Warning: Adult supervision required.
Here’s a great little experiment you can do at home that will demonstrate an important scientific principle: Charles’s Law. This law says that as a gas gets hotter, it takes up more space. Now, Ivory soap is a great way to show Charles’s Law, because the manufacturers have whipped air into the bar of soap. The air also makes a bar of Ivory soap float in water, while most brands of soap sink. When you microwave the soap, those tiny bubbles of air expand rapidly, and the whole thing turns into a billowy, pillowy puff of soap!
What You Need
- Bar of Ivory soap (don’t try this with any other brand of soap)
- Microwave–safe dish
- Microwave oven
What You Do
- Unwrap the bar of Ivory soap and place it in the dish.

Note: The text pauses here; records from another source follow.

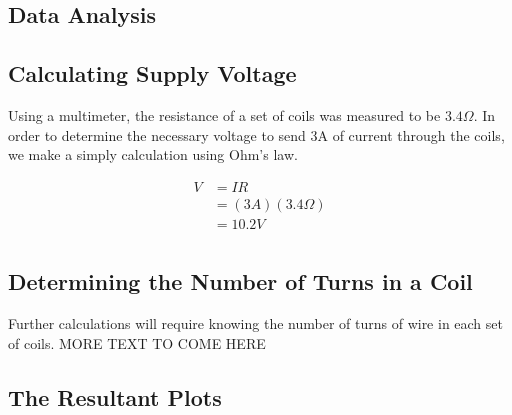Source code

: \documentclass[a4paper]{article}
\begin{document}
\begin{itemize}
\section{Data Analysis}


\subsection{Calculating Supply Voltage}

Using a multimeter, the resistance of a set of coils was measured to
be $3.4 \Omega$. In order to determine the necessary voltage to send
3A of current through the coils, we make a simply calculation using
Ohm's law.

\begin{align*}
V &= IR \\
  &= (3A)(3.4 \Omega) \\
  &= 10.2V \\
\end{align*}

\subsection{Determining the Number of Turns in a Coil}

Further calculations will require knowing the number of turns of wire
in each set of coils. MORE TEXT TO COME HERE
\subsection{The Resultant Plots}


\end{itemize}
\end{document}
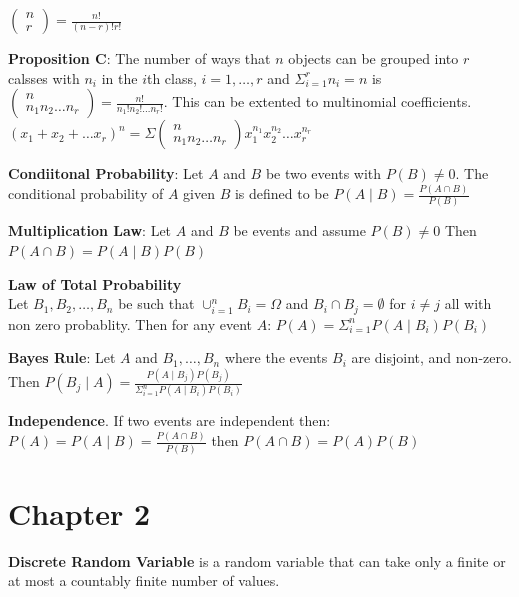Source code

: \documentclass{article}
\begin{document}
\begin{multicols*}{2}
    $\begin{pmatrix}
            n \\
            r
        \end{pmatrix} = \frac{n!}{\left(n-r\right)! r!}$

    \textbf{Proposition C}: The number of ways that $n$ objects can be grouped into $r$ calsses with $n_i$ in the $i$th class,
    $i=1, \dots, r$ and $\Sigma^r_{i=1}n_i = n$ is
    $\begin{pmatrix}
            n \\
            n_1 n_2 \dots n_r
        \end{pmatrix} = \frac{n!}{n_1! n_2! \dots n_r!}$. This can be extented to multinomial coefficients.
    $\left(x_1 + x_2 + \dots x_r\right) ^ n = \Sigma \begin{pmatrix}
            n \\
            n_1 n_2 \dots n_r
        \end{pmatrix} x_1^{n_1}x_2^{n_2}\dots x_r^{n_r}$

    \textbf{Condiitonal Probability}: Let $A$ and $B$ be two events with $P\left( B \right) \neq 0$.
    The conditional probability of $A$ given $B$ is defined to be $P \left( A \mid B \right) = \frac{P \left( A \cap B \right)}{P \left( B \right)}$

    \textbf{Multiplication Law}: Let $A$ and $B$ be events and assume $P\left( B \right) \neq 0$ Then $P \left( A \cap B \right) = P \left( A \mid B \right) P \left( B \right)$

    \textbf{Law of Total Probability}\\
    Let $B_1, B_2, \dots, B_n$ be such that $\cup^n_{i=1}B_i = \Omega$
    and $B_i \cap B_j = \emptyset$ for $i \neq j$ all with non zero probablity.
    Then for any event $A$: $P \left( A \right) = \Sigma^n_{i=1} P\left( A \mid B_i\right) P \left( B_i\right)$

    \textbf{Bayes Rule}: Let $A$ and $B_1, \dots, B_n$ where the events $B_i$ are disjoint, and non-zero. Then
    $P\left(B_j \mid A \right) = \frac{P \left( A \mid B_j \right) P\left( B_j \right)}{\Sigma^n_{i=1}P \left( A \mid B_i\right) P \left(B_i\right)}$

    \textbf{Independence}. If two events are independent then: $P\left( A \right) = P \left( A \mid B \right) = \frac{P \left( A \cap B\right)}{P \left( B \right)}$ then $P\left( A \cap B \right) = P \left( A \right) P \left( B \right)$

    \section{Chapter 2}
    \textbf{Discrete Random Variable} is a random variable that can take only a finite or at most a countably finite number of values.


\end{multicols*}
\end{document}
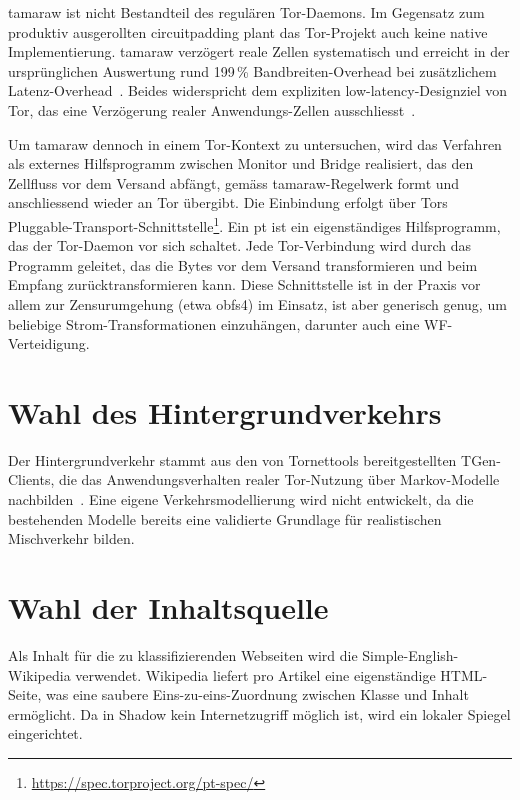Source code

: \gls{tamaraw} ist nicht Bestandteil des regulären Tor-Daemons.
Im Gegensatz zum produktiv ausgerollten \gls{circuitpadding} plant das Tor-Projekt auch keine native Implementierung.
\gls{tamaraw} verzögert reale Zellen systematisch und erreicht in der ursprünglichen Auswertung rund 199\,\% Bandbreiten-Overhead bei zusätzlichem Latenz-Overhead~\cite{cai2014systematic}.
Beides widerspricht dem expliziten low-latency-Designziel von Tor, das eine Verzögerung realer Anwendungs-Zellen ausschliesst~\cite{kadianakis2021tor}.

Um \gls{tamaraw} dennoch in einem Tor-Kontext zu untersuchen, wird das Verfahren als externes Hilfsprogramm zwischen Monitor und Bridge realisiert, das den Zellfluss vor dem Versand abfängt, gemäss \gls{tamaraw}-Regelwerk formt und anschliessend wieder an Tor übergibt.
Die Einbindung erfolgt über Tors Pluggable-Transport-Schnittstelle\footnote{\url{https://spec.torproject.org/pt-spec/}}.
Ein \gls{pt} ist ein eigenständiges Hilfsprogramm, das der Tor-Daemon vor sich schaltet.
Jede Tor-Verbindung wird durch das Programm geleitet, das die Bytes vor dem Versand transformieren und beim Empfang zurücktransformieren kann.
Diese Schnittstelle ist in der Praxis vor allem zur Zensurumgehung (etwa obfs4) im Einsatz, ist aber generisch genug, um beliebige Strom-Transformationen einzuhängen, darunter auch eine WF-Verteidigung.

\section{Wahl des Hintergrundverkehrs}
\label{sec:konzepte_hintergrundverkehr}

Der Hintergrundverkehr stammt aus den von Tornettools bereitgestellten TGen-Clients, die das Anwendungsverhalten realer Tor-Nutzung über Markov-Modelle nachbilden~\cite{neverenough-sec2021}.
Eine eigene Verkehrsmodellierung wird nicht entwickelt, da die bestehenden Modelle bereits eine validierte Grundlage für realistischen Mischverkehr bilden.

\section{Wahl der Inhaltsquelle}
\label{sec:konzepte_inhaltsquelle}

Als Inhalt für die zu klassifizierenden Webseiten wird die Simple-English-Wikipedia verwendet.
Wikipedia liefert pro Artikel eine eigenständige HTML-Seite, was eine saubere Eins-zu-eins-Zuordnung zwischen Klasse und Inhalt ermöglicht.
Da in Shadow kein Internetzugriff möglich ist, wird ein lokaler Spiegel eingerichtet.


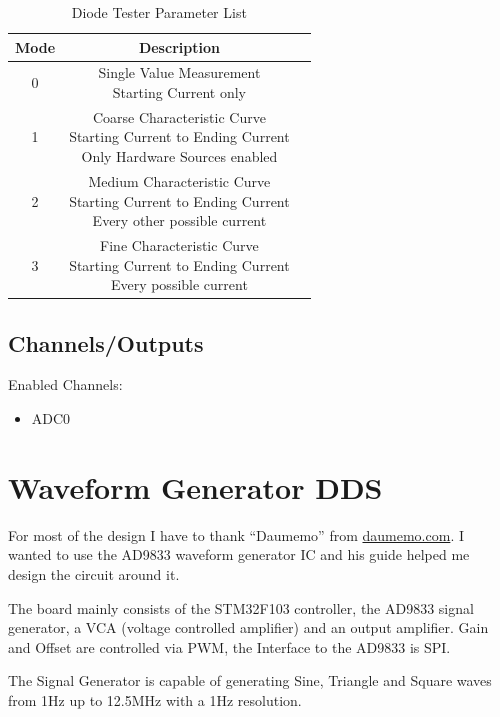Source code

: \begin{table}[H]
    \centering
    \begin{tabular}{|c|c|l|}
        \hline
        \textbf{Mode}   &  \multicolumn{1}{|c|}{\textbf{Description}}\\ \hline \hline
        0   &  \makecell[l]{Single Value Measurement \\ Starting Current only}\\ \hline
		1   &  \makecell[l]{Coarse Characteristic Curve \\ Starting Current to Ending Current \\ Only Hardware Sources enabled}\\ \hline
		2   &  \makecell[l]{Medium Characteristic Curve \\ Starting Current to Ending Current \\ Every other possible current}\\ \hline
		3   &  \makecell[l]{Fine Characteristic Curve \\ Starting Current to Ending Current \\ Every possible current}\\ \hline
    \end{tabular}
	\caption{Diode Tester Parameter List}
\label{tab:Modes-Diode}
\end{table}
\subsection{Channels/Outputs}
Enabled Channels:
\begin{itemize}
	\item ADC0
\end{itemize}
\section{Waveform Generator DDS}
For most of the design I have to thank ``Daumemo'' from \textcolor{blue}{\href{https://daumemo.com}{daumemo.com}}. I wanted to use the AD9833 waveform generator IC and his guide helped me design the circuit around it. 

The board mainly consists of the STM32F103 controller, the AD9833 signal generator, a VCA (voltage controlled amplifier) and an output amplifier. Gain and Offset are controlled via PWM, the Interface to the AD9833 is SPI. 

The Signal Generator is capable of generating Sine, Triangle and Square waves from 1Hz up to 12.5MHz with a 1Hz resolution. 

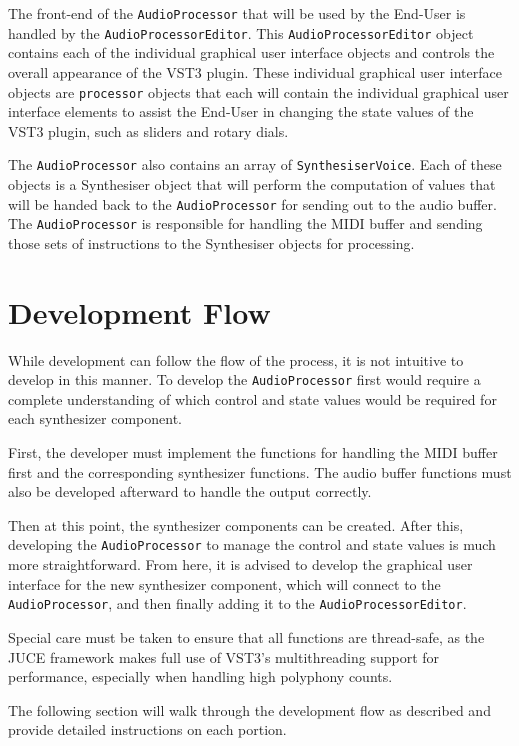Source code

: \documentclass[a4paper,12pt]{report}
\begin{document}
The front-end of the \texttt{AudioProcessor} that will be used by the End-User is handled by the \texttt{AudioProcessorEditor}. This \texttt{AudioProcessorEditor} object contains each of the individual graphical user interface objects and controls the overall appearance of the VST3 plugin. These individual graphical user interface objects are \texttt{processor} objects that each will contain the individual graphical user interface elements to assist the End-User in changing the state values of the VST3 plugin, such as sliders and rotary dials.

The \texttt{AudioProcessor} also contains an array of \texttt{SynthesiserVoice}. Each of these objects is a Synthesiser object that will perform the computation of values that will be handed back to the \texttt{AudioProcessor}  for sending out to the audio buffer. The \texttt{AudioProcessor} is responsible for handling the MIDI buffer and sending those sets of instructions to the Synthesiser objects for processing.

\section{Development Flow}
\label{sec:devflow}
While development can follow the flow of the process, it is not intuitive to develop in this manner. To develop the \texttt{AudioProcessor} first would require a complete understanding of which control and state values would be required for each synthesizer component.

First, the developer must implement the functions for handling the MIDI buffer first and the corresponding synthesizer functions. The audio buffer functions must also be developed afterward to handle the output correctly.

Then at this point, the synthesizer components can be created. After this, developing the \texttt{AudioProcessor} to manage the control and state values is much more straightforward. From here, it is advised to develop the graphical user interface for the new synthesizer component, which will connect to the \texttt{AudioProcessor}, and then finally adding it to the \texttt{AudioProcessorEditor}.

Special care must be taken to ensure that all functions are thread-safe, as the JUCE framework makes full use of VST3's multithreading support for performance, especially when handling high polyphony counts.

The following section will walk through the development flow as described and provide detailed instructions on each portion.
\end{document}
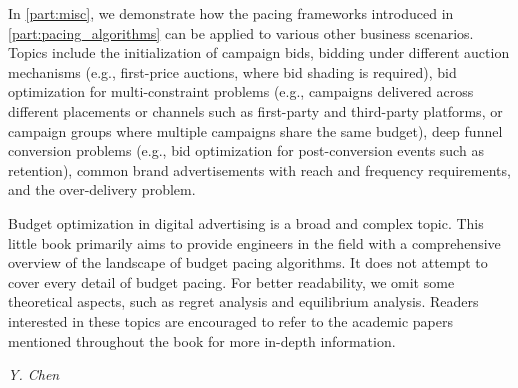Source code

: \documentclass[../Main.tex]{subfiles}
\begin{document}
	 In \autoref{part:misc}, we demonstrate how the pacing frameworks introduced in \autoref{part:pacing_algorithms} can be applied to various other business scenarios. Topics include the initialization of campaign bids, bidding under different auction mechanisms (e.g., first-price auctions, where bid shading is required), bid optimization for multi-constraint problems (e.g., campaigns delivered across different placements or channels such as first-party and third-party platforms, or campaign groups where multiple campaigns share the same budget), deep funnel conversion problems (e.g., bid optimization for post-conversion events such as retention), common brand advertisements with reach and frequency requirements, and the over-delivery problem.
	 
	 Budget optimization in digital advertising is a broad and complex topic. This little book primarily aims to provide engineers in the field with a comprehensive overview of the landscape of budget pacing algorithms. It does not attempt to cover every detail of budget pacing. For better readability, we omit some theoretical aspects, such as regret analysis and equilibrium analysis. Readers interested in these topics are encouraged to refer to the academic papers mentioned throughout the book for more in-depth information.
	 
	 \begin{flushright}
	 	\textit{Y. Chen}
	 \end{flushright}
	 
	
	
\end{document}
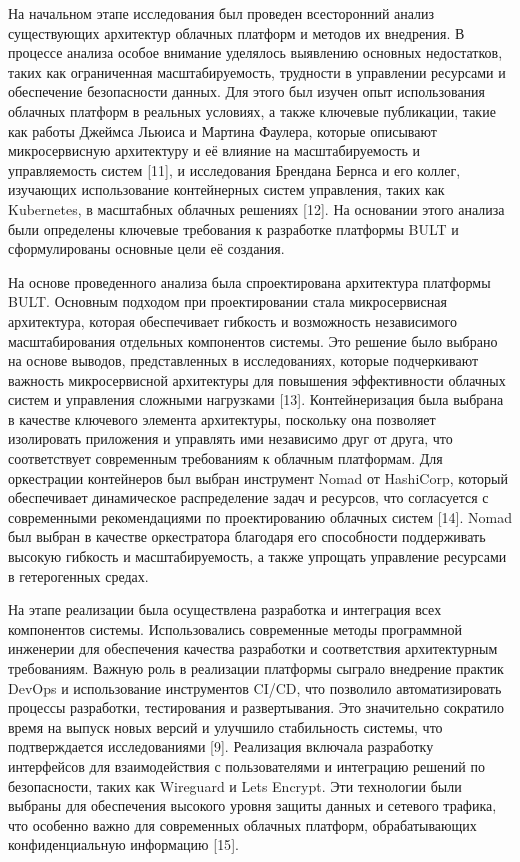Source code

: \documentclass[
]{article}
\begin{document}
На начальном этапе исследования был проведен всесторонний анализ
существующих архитектур облачных платформ и методов их внедрения. В
процессе анализа особое внимание уделялось выявлению основных
недостатков, таких как ограниченная масштабируемость, трудности в
управлении ресурсами и обеспечение безопасности данных. Для этого был
изучен опыт использования облачных платформ в реальных условиях, а также
ключевые публикации, такие как работы Джеймса Льюиса и Мартина Фаулера,
которые описывают микросервисную архитектуру и её влияние на
масштабируемость и управляемость систем {[}11{]}, и исследования
Брендана Бернса и его коллег, изучающих использование контейнерных
систем управления, таких как Kubernetes, в масштабных облачных решениях
{[}12{]}. На основании этого анализа были определены ключевые требования
к разработке платформы BULT и сформулированы основные цели её создания.

На основе проведенного анализа была спроектирована архитектура платформы
BULT. Основным подходом при проектировании стала микросервисная
архитектура, которая обеспечивает гибкость и возможность независимого
масштабирования отдельных компонентов системы. Это решение было выбрано
на основе выводов, представленных в исследованиях, которые подчеркивают
важность микросервисной архитектуры для повышения эффективности облачных
систем и управления сложными нагрузками {[}13{]}. Контейнеризация была
выбрана в качестве ключевого элемента архитектуры, поскольку она
позволяет изолировать приложения и управлять ими независимо друг от
друга, что соответствует современным требованиям к облачным платформам.
Для оркестрации контейнеров был выбран инструмент Nomad от HashiCorp,
который обеспечивает динамическое распределение задач и ресурсов, что
согласуется с современными рекомендациями по проектированию облачных
систем {[}14{]}. Nomad был выбран в качестве оркестратора благодаря его
способности поддерживать высокую гибкость и масштабируемость, а также
упрощать управление ресурсами в гетерогенных средах.

На этапе реализации была осуществлена разработка и интеграция всех
компонентов системы. Использовались современные методы программной
инженерии для обеспечения качества разработки и соответствия
архитектурным требованиям. Важную роль в реализации платформы сыграло
внедрение практик DevOps и использование инструментов CI/CD, что
позволило автоматизировать процессы разработки, тестирования и
развертывания. Это значительно сократило время на выпуск новых версий и
улучшило стабильность системы, что подтверждается исследованиями
{[}9{]}. Реализация включала разработку интерфейсов для взаимодействия с
пользователями и интеграцию решений по безопасности, таких как Wireguard
и Let\textquotesingle s Encrypt. Эти технологии были выбраны для
обеспечения высокого уровня защиты данных и сетевого трафика, что
особенно важно для современных облачных платформ, обрабатывающих
конфиденциальную информацию {[}15{]}.
\end{document}
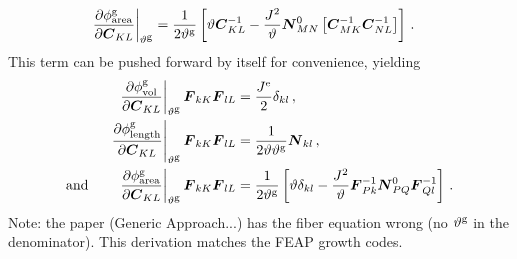 \documentclass[10pt,letterpaper,oneside]{report}
\newcommand{\ten}[1]{\mbox{\boldmath $#1$}{}}
\newcommand{\scas}[1]{\mbox{{\scriptsize{${\rm{#1}}$}}}{}}
\begin{document}
\begin{align}
\left. \frac{ \partial \phi^{\scas{g}}_{\scas{area}} }{ \partial \ten{C}_{KL} } \right|_{\vartheta^{\scas{g}}} 
={}& \frac{1}{2 \vartheta^{\scas{g}}} \left[ \vartheta \ten{C}^{-1}_{KL} - \frac{J^2}{\vartheta} \ten{N}^0_{MN} \left[ \ten{C}^{-1}_{MK} \ten{C}^{-1}_{NL} \right] \right] \, .
\end{align}
This term can be pushed forward by itself for convenience, yielding 
\begin{align}
\left. \frac{\partial \phi^{\scas{g}}_{\scas{vol}} }{\partial \ten{C}_{KL}} \right|_{\vartheta^{\scas{g}}} \ten{F}_{kK} \ten{F}_{lL} 
={}& \frac{J^{\scas{e}}}{2} \delta_{kl} \, , 
\label{growth_criterion_deriv_vol}
\\
\left. \frac{ \partial \phi^{\scas{g}}_{\scas{length}} }{ \partial \ten{C}_{KL} } \right|_{\vartheta^{\scas{g}}} \ten{F}_{kK} \ten{F}_{lL} 
={}& \frac{1}{2 \vartheta \vartheta^{\scas{g}}} \ten{N}_{kl} \, , 
\label{growth_criterion_deriv_length}
\\ \mbox{and} \qquad
\left. \frac{ \partial \phi^{\scas{g}}_{\scas{area}} }{ \partial \ten{C}_{KL} } \right|_{\vartheta^{\scas{g}}} \ten{F}_{kK} \ten{F}_{lL} 
={}& \frac{1}{2 \vartheta^{\scas{g}}} \left[ \vartheta \delta_{kl} - \frac{J^2}{\vartheta} \ten{F}^{-1}_{Pk} \ten{N}^0_{PQ} \ten{F}^{-1}_{Ql} \right] \, . 
\label{growth_criterion_deriv_area}
\end{align}
Note: the paper (Generic Approach...) has the fiber equation wrong (no $\vartheta^{\scas{g}}$ in the denominator).  This derivation matches the FEAP growth codes.  
\end{document}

- With an adult’s help, microwave the soap for about 2 minutes.
- Watch as the soap expands and billows!
- With an adult’s help, remove the dish carefully and allow the fluffy soap foam to cool.
- Play around with the soap foam—poke it, slice it or break off a bit and wash your hands with it. Yep, it’s still soap!
Good to Know
The same process that causes Ivory soap to expand so much in the microwave works on popcorn kernels and marshmallows, too. There are tiny pockets of air in each kernel and each marshmallow that expand rapidly when heated.